Re: [PATCH] afs: Fix ENOSPC, EDQUOT and other errors to fail a write rather than retrying

From: Matthew Wilcox
Date: Wed Nov 03 2021 - 23:25:37 EST


On Wed, Nov 03, 2021 at 11:43:20PM +0000, David Howells wrote:
> Currently, at the completion of a storage RPC from writepages, the errors
> ENOSPC, EDQUOT, ENOKEY, EACCES, EPERM, EKEYREJECTED and EKEYREVOKED cause
> the pages involved to be redirtied and the write to be retried by the VM at
> a future time.
>
> However, this is probably not the right thing to do, and, instead, the
> writes should be discarded so that the system doesn't get blocked (though
> unmounting will discard the uncommitted writes anyway).

umm. I'm not sure that throwing away the write is the best answer
for some of these errors. Our whole story around error handling in
filesystems, the page cache and the VFS is pretty sad, but I don't think
that this is the right approach.

Ideally, we'd hold onto the writes in the page cache until (eg for ENOSPC
/ EDQUOT), the user has deleted some files, then retry the writes.

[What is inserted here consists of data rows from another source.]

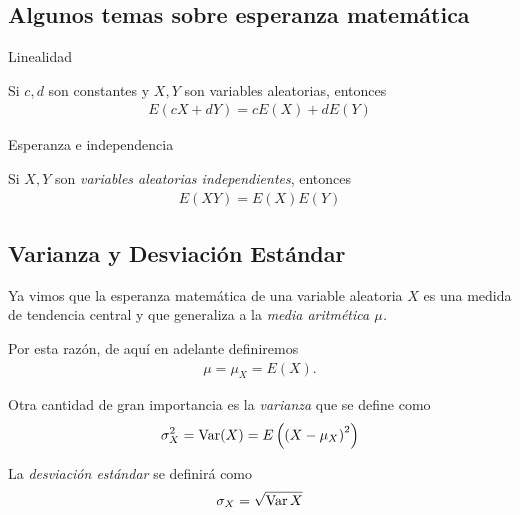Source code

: \subsection{Algunos temas sobre esperanza matemática}
{Linealidad}
 \begin{teorema}
  \label{thm:2.9.1}
  Si $c,d$ son constantes y $X,Y$ son variables aleatorias, entonces
  \begin{align}
   \label{eq:2.9.7}
   E\left( cX+dY \right)=
   cE\left( X \right)+dE\left( Y \right)
  \end{align}

 \end{teorema}


{Esperanza e independencia}
 \begin{teorema}
  \label{thm:2.9.2} Si $X,Y$ son \emph{variables aleatorias independientes}, entonces
  \begin{align}
   \label{eq:2.9.8}
   E\left( XY \right)=E(X)E(Y)
  \end{align}

 \end{teorema}



\subsection{Varianza y Desviación Estándar}

 Ya vimos que la esperanza matemática de una variable aleatoria $X$ es una medida de tendencia central y que generaliza a la \emph{media aritmética $\mu$.}
 

\begin{observacion}
 Por esta razón, de aquí en adelante definiremos
 \begin{align}
  \mu=\mu_{X}=E(X).
 \end{align}

\end{observacion}

 


 Otra cantidad de gran importancia es la \emph{varianza} que se define como
 \begin{align}
  \label{eq:2.9.9}
  \s_{X}^{2}=\Var(X)=E\left( \left( X-\mu_{X} \right)^{2} \right)
 \end{align}



 La \emph{desviación estándar} se definirá como
 \begin{align}
  \label{eq:2.9.10}
  \s_{X} = \sqrt{\Var{X}}
 \end{align}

We should definitely stop the user dirtying more pages on this mount,
or at least throttle processes which are dirtying new pages (eg in
folio_mark_dirty()), which implies a check of the superblock. Until the
ENOSPC is cleared up, at which time writeback can resume ... of course,
the server won't necessarily notify us when it is cleared up (because
it might be due to a different client filling the storage), so we might
need to peridically re-attempt writeback so that we know whether ENOSPC
has been resolved.